The idea that the robots responsible for the safety of the ship are so fragile as to be liable to breakdown from simply being bumped into gets even harder to accept when the blonde, whom we learn is named Helen, explains that she stowed aboard the Mars ship by hiding inside one of the four robots and has been repeatedly climbing out of and back into it when she thought the chart room otherwise unoccupied.  Why is Helen so desperate to get to Mars that she is willing to break the law and take up residence in the narrow gaps between the electronic components in a robot's interior?  She says that her brother, some kind of engineer or something, is in trouble; bro works for Wendel Atomics and is dying from radiation poisoning.  As for the now deceased crewman who caught her, Ralph and the ship’s captain (whose title is "Commander" instead of "Captain") learn from looking at documents found on his corpse that he was a Wendel spy.

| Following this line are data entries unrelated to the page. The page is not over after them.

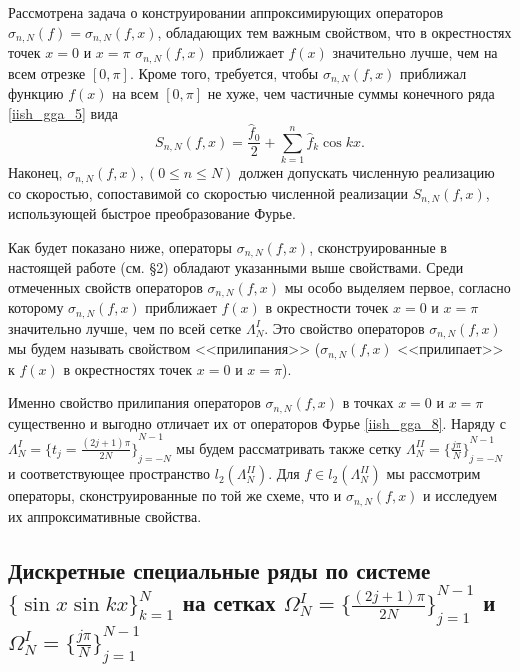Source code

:Рассмотрена задача о конструировании аппроксимирующих операторов $\sigma_{n,N}(f)=\sigma_{n,N}(f,x)$, обладающих тем важным свойством, что в окрестностях точек $x = 0$ и $x = \pi$ $\sigma_{n,N}(f,x)$ приближает $f(x)$ значительно лучше, чем на всем отрезке $[0,\pi]$. Кроме того, требуется, чтобы $\sigma_{n,N}(f,x)$ приближал функцию $f(x)$ на всем $[0,\pi]$ не хуже, чем частичные суммы конечного ряда \eqref{iish_gga_5} вида
\begin{equation}
S_{n,N}(f,x) = \frac{\hat{f}_0}{2} + \sum\limits_{k=1}^{n} \hat{f}_k \cos kx. \label{iish_gga_8}
\end{equation}
Наконец, $\sigma_{n,N}(f,x), (0 \leq n \leq N)$ должен допускать численную реализацию со скоростью, сопоставимой со скоростью численной реализации $S_{n,N}(f,x)$, использующей быстрое преобразование Фурье.

Как будет показано ниже, операторы $\sigma_{n,N}(f,x)$, сконструированные в настоящей работе (см. \S2) обладают указанными выше свойствами. Среди отмеченных свойств операторов $\sigma_{n,N}(f,x)$ мы особо выделяем первое, согласно которому $\sigma_{n,N}(f,x)$ приближает $f(x)$ в окрестности точек $x=0$ и $x=\pi$ значительно лучше, чем по всей сетке $\Lambda^I_N$. Это свойство операторов $\sigma_{n,N}(f,x)$ мы будем называть свойством <<прилипания>> ($\sigma_{n,N}(f,x)$ <<прилипает>> к $f(x)$ в окрестностях точек $x=0$ и $x=\pi$).

Именно свойство прилипания операторов $\sigma_{n,N}(f,x)$ в точках $x=0$ и $x=\pi$ существенно и выгодно отличает их от операторов Фурье \eqref{iish_gga_8}.
Наряду с $\Lambda^I_N = { \{ t_j = \frac{(2j+1)\pi}{2N} \} }_{j=-N}^{N-1}$ мы будем рассматривать также сетку $\Lambda^{II}_N = { \{\frac{j\pi}{N} \} }_{j=-N}^{N-1}$ и соответствующее пространство $l_2(\Lambda^{II}_{N})$. Для $f \in l_2(\Lambda^{II}_{N})$ мы рассмотрим операторы, сконструированные по той же схеме, что и $\sigma_{n,N}(f,x)$ и исследуем их аппроксимативные свойства.

\subsection{Дискретные специальные ряды по системе ${\{\sin x \sin kx\}}_{k=1}^{N}$ на сетках $\Omega^I_N = { \{ \frac{(2j+1)\pi}{2N} \} }_{j=1}^{N-1}$ и $\Omega^I_N = { \{ \frac{j\pi}{N} \} }_{j=1}^{N-1}$}

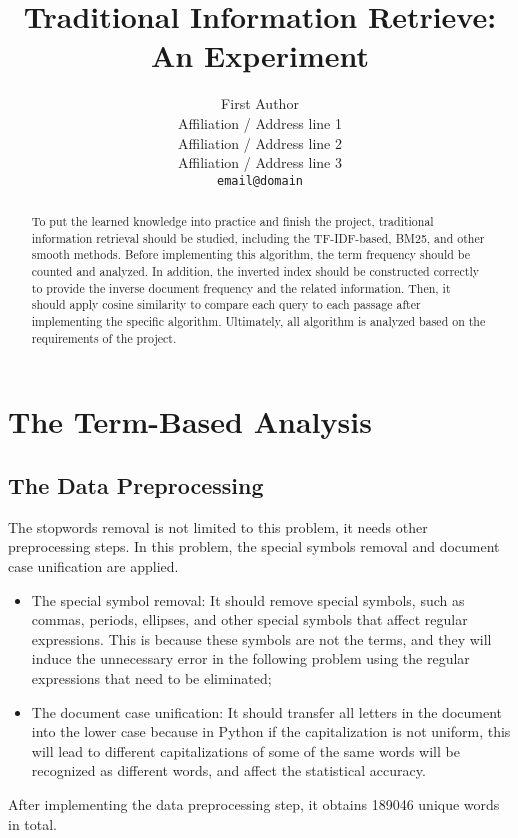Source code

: \documentclass[11pt]{article}
\title{Traditional Information Retrieve: An Experiment}
\author{First Author \\
  Affiliation / Address line 1 \\
  Affiliation / Address line 2 \\
  Affiliation / Address line 3 \\
  \texttt{email@domain}}
\begin{document}
\maketitle
\begin{abstract}
To put the learned knowledge into practice and finish the project, traditional information retrieval should be studied, including the TF-IDF-based, BM25, and other smooth methods. Before implementing this algorithm, the term frequency should be counted and analyzed. In addition, the inverted index should be constructed correctly to provide the inverse document frequency and the related information. Then, it should apply cosine similarity to compare each query to each passage after implementing the specific algorithm. Ultimately, all algorithm is analyzed based on the requirements of the project.
\end{abstract}

\section{The Term-Based Analysis}

\subsection{The Data Preprocessing}

The stopwords removal is not limited to this problem, it needs other preprocessing steps. In this problem, the special symbols removal and document case unification are applied.

\begin{itemize}
	\item The special symbol removal: It should remove special symbols, such as commas, periods, ellipses, and other special symbols that affect regular expressions. This is because these symbols are not the terms, and they will induce the unnecessary error in the following problem using the regular expressions that need to be eliminated;
	\item The document case unification: It should transfer all letters in the document into the lower case because in Python if the capitalization is not uniform, this will lead to different capitalizations of some of the same words will be recognized as different words, and affect the statistical accuracy.
\end{itemize}

After implementing the data preprocessing step, it obtains 189046 unique words in total.
\end{document}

Ralph and the Commander are still discussing the Helen issue when the ship is again menaced—some guy with a bomb is outside on the hull, making his way slowly to the engines!  The bomber is eliminated in perhaps the craziest and most impenetrable scene of the novel.  It seems communication between Earth and Mars is facilitated by millions upon millions of needle-thin wires or shards of filaments left floating around in space!  Somehow these filaments can be moved by controls on the rocket and a bunch of them are directed to converge around the Mars-bound vessel and they somehow annihilate the bomber.  This scene is so vaguely described and the idea behind it so counterintuitive it is impossible to visualize or understand what is going on, and the fact that Long uses the word "interstellar" when one would expect "interplanetary" and "airframe" when one would expect "hull" does not give the reader much confidence that he knows what he is talking about.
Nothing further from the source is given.